[Items from a dataset]
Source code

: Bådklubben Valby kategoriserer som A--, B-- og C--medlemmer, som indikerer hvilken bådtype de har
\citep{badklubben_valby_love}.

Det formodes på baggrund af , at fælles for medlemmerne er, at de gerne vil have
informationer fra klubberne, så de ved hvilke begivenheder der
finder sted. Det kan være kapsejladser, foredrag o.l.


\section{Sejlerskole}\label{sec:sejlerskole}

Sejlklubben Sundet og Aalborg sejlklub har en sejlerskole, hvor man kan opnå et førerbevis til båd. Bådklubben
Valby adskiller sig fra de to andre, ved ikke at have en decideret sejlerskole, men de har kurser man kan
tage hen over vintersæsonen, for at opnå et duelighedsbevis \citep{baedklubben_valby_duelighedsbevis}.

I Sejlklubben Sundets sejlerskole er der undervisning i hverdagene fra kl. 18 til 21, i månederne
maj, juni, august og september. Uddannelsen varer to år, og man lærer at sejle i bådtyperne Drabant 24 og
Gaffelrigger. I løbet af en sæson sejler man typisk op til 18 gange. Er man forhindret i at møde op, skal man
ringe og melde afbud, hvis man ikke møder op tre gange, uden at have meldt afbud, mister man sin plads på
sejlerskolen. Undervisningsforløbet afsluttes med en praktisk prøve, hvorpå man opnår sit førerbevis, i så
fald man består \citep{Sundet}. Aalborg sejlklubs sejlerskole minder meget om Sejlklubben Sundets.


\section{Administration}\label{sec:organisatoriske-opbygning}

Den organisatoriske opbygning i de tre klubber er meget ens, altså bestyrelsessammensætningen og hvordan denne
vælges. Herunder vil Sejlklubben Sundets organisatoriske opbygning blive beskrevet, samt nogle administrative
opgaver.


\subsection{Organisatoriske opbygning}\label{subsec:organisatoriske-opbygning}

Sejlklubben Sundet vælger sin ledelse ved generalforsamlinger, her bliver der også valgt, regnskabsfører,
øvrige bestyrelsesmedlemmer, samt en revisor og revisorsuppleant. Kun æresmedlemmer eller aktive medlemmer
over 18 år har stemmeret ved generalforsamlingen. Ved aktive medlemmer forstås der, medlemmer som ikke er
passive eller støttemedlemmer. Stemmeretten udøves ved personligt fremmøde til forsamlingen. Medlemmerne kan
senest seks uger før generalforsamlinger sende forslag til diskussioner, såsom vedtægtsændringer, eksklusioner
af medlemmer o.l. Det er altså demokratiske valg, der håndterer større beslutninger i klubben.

■ **Task item**: All of the entries are to be set down again without alteration.

■ **Result for this task**:
Source code

: Bådklubben Valby kategoriserer som A--, B-- og C--medlemmer, som indikerer hvilken bådtype de har
\citep{badklubben_valby_love}.

Det formodes på baggrund af , at fælles for medlemmerne er, at de gerne vil have
informationer fra klubberne, så de ved hvilke begivenheder der
finder sted. Det kan være kapsejladser, foredrag o.l.


\section{Sejlerskole}\label{sec:sejlerskole}

Sejlklubben Sundet og Aalborg sejlklub har en sejlerskole, hvor man kan opnå et førerbevis til båd. Bådklubben
Valby adskiller sig fra de to andre, ved ikke at have en decideret sejlerskole, men de har kurser man kan
tage hen over vintersæsonen, for at opnå et duelighedsbevis \citep{baedklubben_valby_duelighedsbevis}.

I Sejlklubben Sundets sejlerskole er der undervisning i hverdagene fra kl. 18 til 21, i månederne
maj, juni, august og september. Uddannelsen varer to år, og man lærer at sejle i bådtyperne Drabant 24 og
Gaffelrigger. I løbet af en sæson sejler man typisk op til 18 gange. Er man forhindret i at møde op, skal man
ringe og melde afbud, hvis man ikke møder op tre gange, uden at have meldt afbud, mister man sin plads på
sejlerskolen. Undervisningsforløbet afsluttes med en praktisk prøve, hvorpå man opnår sit førerbevis, i så
fald man består \citep{Sundet}. Aalborg sejlklubs sejlerskole minder meget om Sejlklubben Sundets.


\section{Administration}\label{sec:organisatoriske-opbygning}

Den organisatoriske opbygning i de tre klubber er meget ens, altså bestyrelsessammensætningen og hvordan denne
vælges. Herunder vil Sejlklubben Sundets organisatoriske opbygning blive beskrevet, samt nogle administrative
opgaver.


\subsection{Organisatoriske opbygning}\label{subsec:organisatoriske-opbygning}

Sejlklubben Sundet vælger sin ledelse ved generalforsamlinger, her bliver der også valgt, regnskabsfører,
øvrige bestyrelsesmedlemmer, samt en revisor og revisorsuppleant. Kun æresmedlemmer eller aktive medlemmer
over 18 år har stemmeret ved generalforsamlingen. Ved aktive medlemmer forstås der, medlemmer som ikke er
passive eller støttemedlemmer. Stemmeretten udøves ved personligt fremmøde til forsamlingen. Medlemmerne kan
senest seks uger før generalforsamlinger sende forslag til diskussioner, såsom vedtægtsændringer, eksklusioner
af medlemmer o.l. Det er altså demokratiske valg, der håndterer større beslutninger i klubben.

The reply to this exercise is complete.